_PROBLEM REQUIREMENTS_. Reproduce exactly the lines below, from the first through the one containing "## Cross-References", and nothing more.

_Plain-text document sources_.
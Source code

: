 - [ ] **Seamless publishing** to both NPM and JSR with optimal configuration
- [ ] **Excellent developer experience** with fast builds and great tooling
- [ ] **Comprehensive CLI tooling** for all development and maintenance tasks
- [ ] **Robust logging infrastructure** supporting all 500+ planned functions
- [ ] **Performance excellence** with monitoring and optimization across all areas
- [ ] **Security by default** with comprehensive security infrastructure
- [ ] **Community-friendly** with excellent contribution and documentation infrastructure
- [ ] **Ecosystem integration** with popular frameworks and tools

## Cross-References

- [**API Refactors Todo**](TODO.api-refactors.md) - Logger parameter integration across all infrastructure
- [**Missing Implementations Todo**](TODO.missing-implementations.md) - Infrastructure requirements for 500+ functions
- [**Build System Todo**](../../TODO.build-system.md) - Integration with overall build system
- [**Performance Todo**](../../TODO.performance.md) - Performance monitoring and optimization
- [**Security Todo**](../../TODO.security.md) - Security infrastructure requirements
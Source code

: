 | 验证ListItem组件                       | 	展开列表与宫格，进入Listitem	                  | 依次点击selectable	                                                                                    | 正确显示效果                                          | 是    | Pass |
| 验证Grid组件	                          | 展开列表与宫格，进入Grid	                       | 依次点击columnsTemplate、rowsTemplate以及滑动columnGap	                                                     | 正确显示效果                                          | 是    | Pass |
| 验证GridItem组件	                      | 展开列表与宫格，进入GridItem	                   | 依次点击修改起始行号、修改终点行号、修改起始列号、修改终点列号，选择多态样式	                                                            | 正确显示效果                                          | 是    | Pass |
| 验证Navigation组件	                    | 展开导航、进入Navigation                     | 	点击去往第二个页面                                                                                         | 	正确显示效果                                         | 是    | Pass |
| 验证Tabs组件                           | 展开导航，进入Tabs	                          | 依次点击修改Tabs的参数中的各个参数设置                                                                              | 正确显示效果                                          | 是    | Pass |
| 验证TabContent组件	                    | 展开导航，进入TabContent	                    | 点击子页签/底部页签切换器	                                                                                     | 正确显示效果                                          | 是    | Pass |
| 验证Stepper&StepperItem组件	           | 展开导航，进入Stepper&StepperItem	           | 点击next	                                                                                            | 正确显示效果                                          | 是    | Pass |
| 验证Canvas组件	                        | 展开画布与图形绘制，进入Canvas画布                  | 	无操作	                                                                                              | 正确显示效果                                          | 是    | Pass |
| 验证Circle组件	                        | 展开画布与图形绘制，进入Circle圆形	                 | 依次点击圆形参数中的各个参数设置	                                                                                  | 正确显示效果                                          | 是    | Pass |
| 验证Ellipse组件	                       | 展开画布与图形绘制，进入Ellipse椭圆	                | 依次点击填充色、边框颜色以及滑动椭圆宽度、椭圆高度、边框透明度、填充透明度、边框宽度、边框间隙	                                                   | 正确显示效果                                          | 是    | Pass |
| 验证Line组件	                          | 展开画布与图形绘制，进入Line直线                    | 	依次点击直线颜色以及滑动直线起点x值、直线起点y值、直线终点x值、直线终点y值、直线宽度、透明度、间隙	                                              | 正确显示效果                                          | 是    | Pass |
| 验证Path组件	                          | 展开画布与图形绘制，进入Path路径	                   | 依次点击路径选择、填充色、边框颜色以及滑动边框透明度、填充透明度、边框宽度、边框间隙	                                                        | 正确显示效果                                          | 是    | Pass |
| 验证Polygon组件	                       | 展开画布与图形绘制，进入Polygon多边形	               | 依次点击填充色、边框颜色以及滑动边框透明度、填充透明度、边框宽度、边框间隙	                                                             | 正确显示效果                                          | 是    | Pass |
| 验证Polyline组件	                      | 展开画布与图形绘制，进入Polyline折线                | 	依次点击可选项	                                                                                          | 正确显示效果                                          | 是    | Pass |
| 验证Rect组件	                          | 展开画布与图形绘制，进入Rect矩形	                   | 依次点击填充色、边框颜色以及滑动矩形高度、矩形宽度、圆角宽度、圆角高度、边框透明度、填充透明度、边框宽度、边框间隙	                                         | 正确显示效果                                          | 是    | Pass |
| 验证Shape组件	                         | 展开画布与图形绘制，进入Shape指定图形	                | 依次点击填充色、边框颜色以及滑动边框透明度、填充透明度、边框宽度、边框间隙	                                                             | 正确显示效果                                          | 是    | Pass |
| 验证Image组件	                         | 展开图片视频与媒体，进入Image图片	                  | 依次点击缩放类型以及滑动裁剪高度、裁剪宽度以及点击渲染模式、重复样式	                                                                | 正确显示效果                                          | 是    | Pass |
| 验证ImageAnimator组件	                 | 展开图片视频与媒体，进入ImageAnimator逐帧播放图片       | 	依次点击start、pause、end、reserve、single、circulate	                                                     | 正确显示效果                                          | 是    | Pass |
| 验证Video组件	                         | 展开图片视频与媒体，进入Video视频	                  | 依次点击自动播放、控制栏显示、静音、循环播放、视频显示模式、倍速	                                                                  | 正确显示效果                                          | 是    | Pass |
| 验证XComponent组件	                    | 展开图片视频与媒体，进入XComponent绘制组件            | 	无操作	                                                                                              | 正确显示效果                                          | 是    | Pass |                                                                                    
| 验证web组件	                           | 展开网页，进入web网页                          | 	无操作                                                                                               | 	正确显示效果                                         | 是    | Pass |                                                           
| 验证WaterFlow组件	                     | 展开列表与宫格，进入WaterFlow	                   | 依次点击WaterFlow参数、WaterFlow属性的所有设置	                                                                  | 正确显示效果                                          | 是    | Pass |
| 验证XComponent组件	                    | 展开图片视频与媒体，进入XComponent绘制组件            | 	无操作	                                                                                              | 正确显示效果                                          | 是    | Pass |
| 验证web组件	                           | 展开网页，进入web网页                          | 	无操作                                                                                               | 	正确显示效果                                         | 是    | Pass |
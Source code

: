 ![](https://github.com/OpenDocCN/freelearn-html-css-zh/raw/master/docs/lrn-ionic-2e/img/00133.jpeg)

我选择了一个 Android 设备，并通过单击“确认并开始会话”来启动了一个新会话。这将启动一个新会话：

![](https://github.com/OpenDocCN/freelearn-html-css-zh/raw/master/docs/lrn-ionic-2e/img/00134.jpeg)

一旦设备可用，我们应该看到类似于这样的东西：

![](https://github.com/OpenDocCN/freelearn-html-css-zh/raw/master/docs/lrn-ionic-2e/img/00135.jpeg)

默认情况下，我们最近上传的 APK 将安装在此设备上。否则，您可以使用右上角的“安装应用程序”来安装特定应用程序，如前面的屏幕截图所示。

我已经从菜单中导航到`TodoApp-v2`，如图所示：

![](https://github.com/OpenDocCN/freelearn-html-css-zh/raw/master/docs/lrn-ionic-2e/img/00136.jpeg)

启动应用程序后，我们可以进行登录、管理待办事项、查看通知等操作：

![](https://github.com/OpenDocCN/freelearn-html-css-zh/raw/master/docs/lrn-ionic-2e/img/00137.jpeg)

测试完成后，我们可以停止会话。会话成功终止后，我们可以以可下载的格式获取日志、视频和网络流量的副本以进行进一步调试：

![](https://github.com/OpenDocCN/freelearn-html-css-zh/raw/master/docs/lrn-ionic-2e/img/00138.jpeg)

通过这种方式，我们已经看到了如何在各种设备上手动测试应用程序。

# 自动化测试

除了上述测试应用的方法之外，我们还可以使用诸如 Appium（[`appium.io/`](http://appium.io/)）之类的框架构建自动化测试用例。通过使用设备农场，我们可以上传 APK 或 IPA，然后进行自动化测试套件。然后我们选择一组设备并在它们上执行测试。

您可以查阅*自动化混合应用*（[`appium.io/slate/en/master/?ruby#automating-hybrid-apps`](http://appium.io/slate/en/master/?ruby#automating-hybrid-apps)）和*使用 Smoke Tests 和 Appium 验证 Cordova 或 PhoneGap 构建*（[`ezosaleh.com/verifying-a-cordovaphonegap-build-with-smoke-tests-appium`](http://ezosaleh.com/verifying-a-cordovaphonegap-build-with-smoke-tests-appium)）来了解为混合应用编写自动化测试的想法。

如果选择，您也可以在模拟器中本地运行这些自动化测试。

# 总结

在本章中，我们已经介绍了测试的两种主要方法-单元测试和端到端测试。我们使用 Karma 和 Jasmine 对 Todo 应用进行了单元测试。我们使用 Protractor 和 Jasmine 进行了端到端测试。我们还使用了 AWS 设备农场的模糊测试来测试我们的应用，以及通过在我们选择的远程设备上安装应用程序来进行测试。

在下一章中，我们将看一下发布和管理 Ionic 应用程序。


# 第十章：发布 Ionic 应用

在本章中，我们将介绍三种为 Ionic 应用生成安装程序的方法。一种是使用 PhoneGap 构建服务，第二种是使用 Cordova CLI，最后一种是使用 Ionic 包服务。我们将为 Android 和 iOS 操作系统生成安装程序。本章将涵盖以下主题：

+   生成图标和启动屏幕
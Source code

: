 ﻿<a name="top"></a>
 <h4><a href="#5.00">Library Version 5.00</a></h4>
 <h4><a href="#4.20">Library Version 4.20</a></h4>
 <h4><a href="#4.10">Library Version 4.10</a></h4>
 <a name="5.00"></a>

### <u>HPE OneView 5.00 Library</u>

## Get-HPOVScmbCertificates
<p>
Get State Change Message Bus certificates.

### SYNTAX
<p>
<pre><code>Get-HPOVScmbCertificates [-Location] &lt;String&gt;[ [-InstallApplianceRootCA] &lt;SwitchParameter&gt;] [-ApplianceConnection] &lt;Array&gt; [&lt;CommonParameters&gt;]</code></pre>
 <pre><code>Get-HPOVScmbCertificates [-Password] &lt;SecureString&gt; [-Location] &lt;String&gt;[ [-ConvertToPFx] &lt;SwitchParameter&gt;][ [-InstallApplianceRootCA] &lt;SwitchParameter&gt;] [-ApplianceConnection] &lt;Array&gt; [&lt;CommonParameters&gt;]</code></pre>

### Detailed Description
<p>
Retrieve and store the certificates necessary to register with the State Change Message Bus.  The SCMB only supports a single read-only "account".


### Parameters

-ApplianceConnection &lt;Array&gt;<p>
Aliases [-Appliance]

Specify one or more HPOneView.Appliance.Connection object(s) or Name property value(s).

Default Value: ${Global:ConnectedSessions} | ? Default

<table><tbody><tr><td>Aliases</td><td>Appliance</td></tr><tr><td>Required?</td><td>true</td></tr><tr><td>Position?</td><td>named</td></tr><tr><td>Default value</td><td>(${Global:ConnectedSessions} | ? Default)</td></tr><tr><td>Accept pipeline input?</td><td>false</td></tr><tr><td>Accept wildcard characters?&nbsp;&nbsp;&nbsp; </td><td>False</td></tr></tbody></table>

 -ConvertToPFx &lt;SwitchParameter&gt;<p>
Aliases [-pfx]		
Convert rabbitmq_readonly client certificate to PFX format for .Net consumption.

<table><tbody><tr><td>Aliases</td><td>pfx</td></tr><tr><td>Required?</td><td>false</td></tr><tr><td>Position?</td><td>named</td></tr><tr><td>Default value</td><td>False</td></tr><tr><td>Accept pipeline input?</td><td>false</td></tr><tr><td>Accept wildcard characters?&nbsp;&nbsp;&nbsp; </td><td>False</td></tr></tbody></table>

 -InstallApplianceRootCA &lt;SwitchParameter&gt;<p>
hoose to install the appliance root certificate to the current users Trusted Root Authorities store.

_RESULT OF THE EXERCISE_.
Source code

: - [ ] **Seamless publishing** to both NPM and JSR with optimal configuration
- [ ] **Excellent developer experience** with fast builds and great tooling
- [ ] **Comprehensive CLI tooling** for all development and maintenance tasks
- [ ] **Robust logging infrastructure** supporting all 500+ planned functions
- [ ] **Performance excellence** with monitoring and optimization across all areas
- [ ] **Security by default** with comprehensive security infrastructure
- [ ] **Community-friendly** with excellent contribution and documentation infrastructure
- [ ] **Ecosystem integration** with popular frameworks and tools

## Cross-References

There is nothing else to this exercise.